AIM OF THE EXERCISE = Set down the data below without change, skipping the pictures it holds.
*** DATASET EXTRACT Section Begins ***
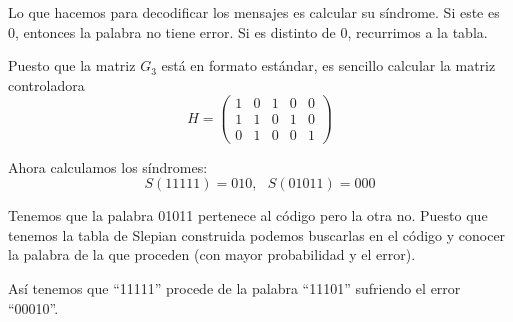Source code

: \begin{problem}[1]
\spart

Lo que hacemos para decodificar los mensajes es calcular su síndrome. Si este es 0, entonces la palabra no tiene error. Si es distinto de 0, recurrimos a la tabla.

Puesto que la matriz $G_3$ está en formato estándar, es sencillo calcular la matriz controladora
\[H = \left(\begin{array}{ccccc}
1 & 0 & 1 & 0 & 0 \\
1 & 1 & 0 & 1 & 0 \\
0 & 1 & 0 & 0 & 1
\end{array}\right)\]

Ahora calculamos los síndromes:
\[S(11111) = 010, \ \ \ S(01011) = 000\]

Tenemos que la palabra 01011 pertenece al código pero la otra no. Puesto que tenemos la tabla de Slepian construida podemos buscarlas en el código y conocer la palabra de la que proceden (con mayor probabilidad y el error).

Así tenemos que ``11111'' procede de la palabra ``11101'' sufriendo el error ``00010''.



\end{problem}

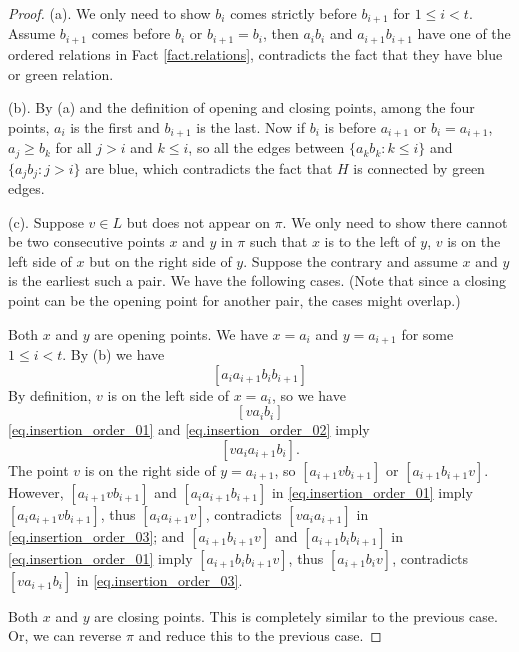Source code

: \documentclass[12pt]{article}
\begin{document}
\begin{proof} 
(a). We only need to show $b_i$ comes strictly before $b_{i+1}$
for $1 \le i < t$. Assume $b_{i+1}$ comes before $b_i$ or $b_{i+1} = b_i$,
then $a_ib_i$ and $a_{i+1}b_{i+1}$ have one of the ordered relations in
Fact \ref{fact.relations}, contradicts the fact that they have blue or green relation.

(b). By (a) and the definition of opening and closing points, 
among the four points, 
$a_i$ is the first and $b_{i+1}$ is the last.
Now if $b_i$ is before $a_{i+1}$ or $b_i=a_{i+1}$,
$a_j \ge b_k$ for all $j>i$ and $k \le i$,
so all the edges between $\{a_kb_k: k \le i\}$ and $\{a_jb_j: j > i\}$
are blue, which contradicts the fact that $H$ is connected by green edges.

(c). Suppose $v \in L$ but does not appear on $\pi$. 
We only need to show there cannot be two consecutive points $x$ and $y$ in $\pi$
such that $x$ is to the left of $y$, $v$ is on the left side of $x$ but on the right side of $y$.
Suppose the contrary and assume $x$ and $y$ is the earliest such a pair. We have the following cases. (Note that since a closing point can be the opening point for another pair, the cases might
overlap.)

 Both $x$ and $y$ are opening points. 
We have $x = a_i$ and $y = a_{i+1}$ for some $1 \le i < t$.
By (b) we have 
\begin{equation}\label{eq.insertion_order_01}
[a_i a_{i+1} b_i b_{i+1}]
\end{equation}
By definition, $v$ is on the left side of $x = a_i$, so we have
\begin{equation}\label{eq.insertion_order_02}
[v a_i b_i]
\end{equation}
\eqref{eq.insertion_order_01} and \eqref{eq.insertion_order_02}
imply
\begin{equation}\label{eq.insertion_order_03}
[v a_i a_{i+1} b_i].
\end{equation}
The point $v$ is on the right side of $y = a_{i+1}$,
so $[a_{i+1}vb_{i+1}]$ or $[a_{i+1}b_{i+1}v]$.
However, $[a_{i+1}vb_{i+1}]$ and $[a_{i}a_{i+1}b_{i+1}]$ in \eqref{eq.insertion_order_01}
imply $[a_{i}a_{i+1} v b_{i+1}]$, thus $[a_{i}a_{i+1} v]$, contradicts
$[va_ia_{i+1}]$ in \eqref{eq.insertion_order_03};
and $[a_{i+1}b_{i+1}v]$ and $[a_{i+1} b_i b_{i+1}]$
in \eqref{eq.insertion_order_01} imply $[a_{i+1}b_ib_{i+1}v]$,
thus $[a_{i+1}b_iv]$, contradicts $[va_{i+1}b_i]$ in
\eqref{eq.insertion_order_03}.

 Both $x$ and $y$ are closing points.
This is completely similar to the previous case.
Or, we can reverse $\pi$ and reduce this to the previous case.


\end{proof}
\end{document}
*** DATASET EXTRACT Section Ends ***
TASK RESULT =
Source code

: \begin{problem}[1]
\spart

Lo que hacemos para decodificar los mensajes es calcular su síndrome. Si este es 0, entonces la palabra no tiene error. Si es distinto de 0, recurrimos a la tabla.

Puesto que la matriz $G_3$ está en formato estándar, es sencillo calcular la matriz controladora
\[H = \left(\begin{array}{ccccc}
1 & 0 & 1 & 0 & 0 \\
1 & 1 & 0 & 1 & 0 \\
0 & 1 & 0 & 0 & 1
\end{array}\right)\]

Ahora calculamos los síndromes:
\[S(11111) = 010, \ \ \ S(01011) = 000\]

Tenemos que la palabra 01011 pertenece al código pero la otra no. Puesto que tenemos la tabla de Slepian construida podemos buscarlas en el código y conocer la palabra de la que proceden (con mayor probabilidad y el error).

Así tenemos que ``11111'' procede de la palabra ``11101'' sufriendo el error ``00010''.



\end{problem}

Source code

: \documentclass[12pt]{article}
\begin{document}
\begin{proof} 
(a). We only need to show $b_i$ comes strictly before $b_{i+1}$
for $1 \le i < t$. Assume $b_{i+1}$ comes before $b_i$ or $b_{i+1} = b_i$,
then $a_ib_i$ and $a_{i+1}b_{i+1}$ have one of the ordered relations in
Fact \ref{fact.relations}, contradicts the fact that they have blue or green relation.

(b). By (a) and the definition of opening and closing points, 
among the four points, 
$a_i$ is the first and $b_{i+1}$ is the last.
Now if $b_i$ is before $a_{i+1}$ or $b_i=a_{i+1}$,
$a_j \ge b_k$ for all $j>i$ and $k \le i$,
so all the edges between $\{a_kb_k: k \le i\}$ and $\{a_jb_j: j > i\}$
are blue, which contradicts the fact that $H$ is connected by green edges.

(c). Suppose $v \in L$ but does not appear on $\pi$. 
We only need to show there cannot be two consecutive points $x$ and $y$ in $\pi$
such that $x$ is to the left of $y$, $v$ is on the left side of $x$ but on the right side of $y$.
Suppose the contrary and assume $x$ and $y$ is the earliest such a pair. We have the following cases. (Note that since a closing point can be the opening point for another pair, the cases might
overlap.)

 Both $x$ and $y$ are opening points. 
We have $x = a_i$ and $y = a_{i+1}$ for some $1 \le i < t$.
By (b) we have 
\begin{equation}\label{eq.insertion_order_01}
[a_i a_{i+1} b_i b_{i+1}]
\end{equation}
By definition, $v$ is on the left side of $x = a_i$, so we have
\begin{equation}\label{eq.insertion_order_02}
[v a_i b_i]
\end{equation}
\eqref{eq.insertion_order_01} and \eqref{eq.insertion_order_02}
imply
\begin{equation}\label{eq.insertion_order_03}
[v a_i a_{i+1} b_i].
\end{equation}
The point $v$ is on the right side of $y = a_{i+1}$,
so $[a_{i+1}vb_{i+1}]$ or $[a_{i+1}b_{i+1}v]$.
However, $[a_{i+1}vb_{i+1}]$ and $[a_{i}a_{i+1}b_{i+1}]$ in \eqref{eq.insertion_order_01}
imply $[a_{i}a_{i+1} v b_{i+1}]$, thus $[a_{i}a_{i+1} v]$, contradicts
$[va_ia_{i+1}]$ in \eqref{eq.insertion_order_03};
and $[a_{i+1}b_{i+1}v]$ and $[a_{i+1} b_i b_{i+1}]$
in \eqref{eq.insertion_order_01} imply $[a_{i+1}b_ib_{i+1}v]$,
thus $[a_{i+1}b_iv]$, contradicts $[va_{i+1}b_i]$ in
\eqref{eq.insertion_order_03}.

 Both $x$ and $y$ are closing points.
This is completely similar to the previous case.
Or, we can reverse $\pi$ and reduce this to the previous case.


\end{proof}
\end{document}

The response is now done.